_ASSIGNMENT_
Starting with the line that contains "- Loading states" and stopping after the line that contains "3. Data Collection", return each line below exactly as written, with no others.

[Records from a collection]
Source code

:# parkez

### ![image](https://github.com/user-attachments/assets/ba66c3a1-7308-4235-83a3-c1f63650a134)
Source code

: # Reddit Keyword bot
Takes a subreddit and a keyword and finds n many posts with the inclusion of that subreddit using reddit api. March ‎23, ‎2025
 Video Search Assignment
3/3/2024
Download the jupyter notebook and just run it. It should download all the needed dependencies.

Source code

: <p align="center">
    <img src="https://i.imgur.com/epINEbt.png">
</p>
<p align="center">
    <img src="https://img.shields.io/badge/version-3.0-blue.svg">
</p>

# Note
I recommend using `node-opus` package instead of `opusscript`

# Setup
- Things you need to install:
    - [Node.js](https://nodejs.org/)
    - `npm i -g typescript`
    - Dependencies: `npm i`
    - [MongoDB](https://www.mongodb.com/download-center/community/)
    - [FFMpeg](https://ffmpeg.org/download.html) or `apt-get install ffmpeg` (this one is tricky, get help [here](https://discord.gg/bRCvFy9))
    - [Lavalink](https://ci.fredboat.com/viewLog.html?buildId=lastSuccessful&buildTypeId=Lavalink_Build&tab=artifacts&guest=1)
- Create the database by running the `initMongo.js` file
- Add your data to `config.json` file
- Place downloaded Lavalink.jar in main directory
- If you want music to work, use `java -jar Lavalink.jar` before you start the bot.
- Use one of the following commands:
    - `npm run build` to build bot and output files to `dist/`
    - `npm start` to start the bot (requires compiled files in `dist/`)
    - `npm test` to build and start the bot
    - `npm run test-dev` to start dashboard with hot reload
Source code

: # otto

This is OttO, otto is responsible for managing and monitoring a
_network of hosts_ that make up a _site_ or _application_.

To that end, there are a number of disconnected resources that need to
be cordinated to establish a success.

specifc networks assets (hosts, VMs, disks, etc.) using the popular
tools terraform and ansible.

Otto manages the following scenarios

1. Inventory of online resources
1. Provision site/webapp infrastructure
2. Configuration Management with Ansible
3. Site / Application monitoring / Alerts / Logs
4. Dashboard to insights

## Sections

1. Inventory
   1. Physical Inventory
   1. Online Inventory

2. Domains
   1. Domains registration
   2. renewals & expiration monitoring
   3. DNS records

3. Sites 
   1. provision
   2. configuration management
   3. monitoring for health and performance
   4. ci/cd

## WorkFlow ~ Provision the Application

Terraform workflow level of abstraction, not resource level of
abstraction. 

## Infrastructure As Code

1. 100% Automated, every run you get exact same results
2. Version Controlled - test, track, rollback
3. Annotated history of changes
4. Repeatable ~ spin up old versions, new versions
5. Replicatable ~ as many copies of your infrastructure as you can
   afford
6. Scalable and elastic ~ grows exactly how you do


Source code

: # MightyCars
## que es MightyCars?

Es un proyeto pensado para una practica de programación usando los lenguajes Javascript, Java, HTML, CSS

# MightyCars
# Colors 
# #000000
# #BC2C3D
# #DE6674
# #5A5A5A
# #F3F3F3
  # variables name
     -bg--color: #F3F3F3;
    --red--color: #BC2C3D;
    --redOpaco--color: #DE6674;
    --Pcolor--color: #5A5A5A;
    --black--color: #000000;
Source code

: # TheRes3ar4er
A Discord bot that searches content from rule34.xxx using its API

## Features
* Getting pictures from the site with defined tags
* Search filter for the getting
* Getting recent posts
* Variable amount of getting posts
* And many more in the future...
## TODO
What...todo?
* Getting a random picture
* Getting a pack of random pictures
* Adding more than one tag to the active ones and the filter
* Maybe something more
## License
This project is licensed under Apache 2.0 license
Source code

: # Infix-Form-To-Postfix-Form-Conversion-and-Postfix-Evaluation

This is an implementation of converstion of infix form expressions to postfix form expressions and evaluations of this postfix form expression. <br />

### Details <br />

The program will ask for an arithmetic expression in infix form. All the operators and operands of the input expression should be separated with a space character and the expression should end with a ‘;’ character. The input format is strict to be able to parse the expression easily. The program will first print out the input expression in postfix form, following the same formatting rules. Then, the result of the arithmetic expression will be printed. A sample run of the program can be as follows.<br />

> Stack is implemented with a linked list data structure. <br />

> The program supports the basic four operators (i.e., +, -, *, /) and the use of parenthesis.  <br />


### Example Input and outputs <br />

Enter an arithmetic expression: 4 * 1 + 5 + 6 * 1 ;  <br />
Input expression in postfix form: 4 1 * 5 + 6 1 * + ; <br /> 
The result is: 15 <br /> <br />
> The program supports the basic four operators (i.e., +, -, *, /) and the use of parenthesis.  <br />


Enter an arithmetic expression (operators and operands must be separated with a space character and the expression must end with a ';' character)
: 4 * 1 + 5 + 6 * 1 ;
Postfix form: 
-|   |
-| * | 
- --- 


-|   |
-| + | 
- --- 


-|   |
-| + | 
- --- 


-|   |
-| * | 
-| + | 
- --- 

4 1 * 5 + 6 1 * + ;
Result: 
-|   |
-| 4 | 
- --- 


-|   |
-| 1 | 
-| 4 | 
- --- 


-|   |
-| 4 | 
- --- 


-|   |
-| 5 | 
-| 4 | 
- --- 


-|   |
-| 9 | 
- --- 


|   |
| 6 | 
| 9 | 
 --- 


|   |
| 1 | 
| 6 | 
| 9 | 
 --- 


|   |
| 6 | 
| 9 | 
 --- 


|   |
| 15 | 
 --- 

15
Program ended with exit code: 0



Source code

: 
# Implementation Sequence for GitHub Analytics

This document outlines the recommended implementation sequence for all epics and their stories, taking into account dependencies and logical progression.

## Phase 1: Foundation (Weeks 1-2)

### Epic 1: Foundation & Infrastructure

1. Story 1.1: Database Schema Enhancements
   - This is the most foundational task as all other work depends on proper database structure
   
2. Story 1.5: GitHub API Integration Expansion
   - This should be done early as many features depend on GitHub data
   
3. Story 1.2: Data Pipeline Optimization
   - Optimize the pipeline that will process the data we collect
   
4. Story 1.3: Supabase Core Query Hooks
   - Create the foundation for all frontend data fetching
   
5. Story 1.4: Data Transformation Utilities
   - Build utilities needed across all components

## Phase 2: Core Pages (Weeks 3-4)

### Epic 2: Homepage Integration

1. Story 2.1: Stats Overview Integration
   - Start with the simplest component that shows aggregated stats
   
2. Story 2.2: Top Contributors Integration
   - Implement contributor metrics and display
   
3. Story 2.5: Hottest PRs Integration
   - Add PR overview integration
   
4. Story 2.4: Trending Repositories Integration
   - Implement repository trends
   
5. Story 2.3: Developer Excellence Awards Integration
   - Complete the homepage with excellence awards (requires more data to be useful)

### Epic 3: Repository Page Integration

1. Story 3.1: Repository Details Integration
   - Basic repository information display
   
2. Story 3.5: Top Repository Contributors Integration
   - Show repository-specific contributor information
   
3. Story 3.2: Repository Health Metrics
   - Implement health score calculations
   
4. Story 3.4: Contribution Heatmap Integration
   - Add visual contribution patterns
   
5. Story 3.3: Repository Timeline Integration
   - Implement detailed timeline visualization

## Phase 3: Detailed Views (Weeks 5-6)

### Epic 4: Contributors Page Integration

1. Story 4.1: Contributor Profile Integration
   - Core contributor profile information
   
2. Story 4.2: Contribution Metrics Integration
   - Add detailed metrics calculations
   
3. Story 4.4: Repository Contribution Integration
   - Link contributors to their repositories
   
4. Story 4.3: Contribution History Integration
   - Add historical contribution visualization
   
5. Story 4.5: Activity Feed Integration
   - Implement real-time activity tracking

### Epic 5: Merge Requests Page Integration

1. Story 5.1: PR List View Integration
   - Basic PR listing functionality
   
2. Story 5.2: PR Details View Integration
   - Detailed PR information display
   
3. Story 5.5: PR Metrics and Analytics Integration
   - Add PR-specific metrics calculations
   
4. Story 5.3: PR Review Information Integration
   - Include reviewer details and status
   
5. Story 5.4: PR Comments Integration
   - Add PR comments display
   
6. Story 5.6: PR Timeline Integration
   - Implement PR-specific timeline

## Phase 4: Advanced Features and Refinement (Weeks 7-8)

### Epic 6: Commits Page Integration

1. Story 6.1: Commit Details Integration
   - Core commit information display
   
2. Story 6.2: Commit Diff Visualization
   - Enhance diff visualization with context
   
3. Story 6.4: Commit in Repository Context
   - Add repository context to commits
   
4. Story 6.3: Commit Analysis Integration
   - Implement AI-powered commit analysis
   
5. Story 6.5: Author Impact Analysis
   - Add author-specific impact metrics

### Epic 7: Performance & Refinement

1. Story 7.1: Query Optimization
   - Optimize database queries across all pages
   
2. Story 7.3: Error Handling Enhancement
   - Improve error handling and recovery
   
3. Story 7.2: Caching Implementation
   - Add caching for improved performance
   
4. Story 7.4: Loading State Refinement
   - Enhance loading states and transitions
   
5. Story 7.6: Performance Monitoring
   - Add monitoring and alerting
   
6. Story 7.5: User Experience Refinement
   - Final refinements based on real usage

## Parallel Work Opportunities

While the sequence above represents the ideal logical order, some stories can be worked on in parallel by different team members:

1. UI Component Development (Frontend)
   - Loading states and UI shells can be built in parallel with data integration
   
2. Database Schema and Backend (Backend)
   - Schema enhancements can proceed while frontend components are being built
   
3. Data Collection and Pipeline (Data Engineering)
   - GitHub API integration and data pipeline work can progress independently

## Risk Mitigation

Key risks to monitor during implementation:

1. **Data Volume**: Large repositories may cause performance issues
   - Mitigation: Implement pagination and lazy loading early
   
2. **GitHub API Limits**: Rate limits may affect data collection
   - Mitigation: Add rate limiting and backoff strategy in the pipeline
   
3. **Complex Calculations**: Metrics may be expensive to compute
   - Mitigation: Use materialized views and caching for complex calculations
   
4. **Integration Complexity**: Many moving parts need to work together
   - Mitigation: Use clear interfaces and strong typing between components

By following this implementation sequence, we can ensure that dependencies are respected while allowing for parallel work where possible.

_TASK OUTPUT_
   - Loading states and UI shells can be built in parallel with data integration
   
2. Database Schema and Backend (Backend)
   - Schema enhancements can proceed while frontend components are being built
   
3. Data Collection and Pipeline (Data Engineering)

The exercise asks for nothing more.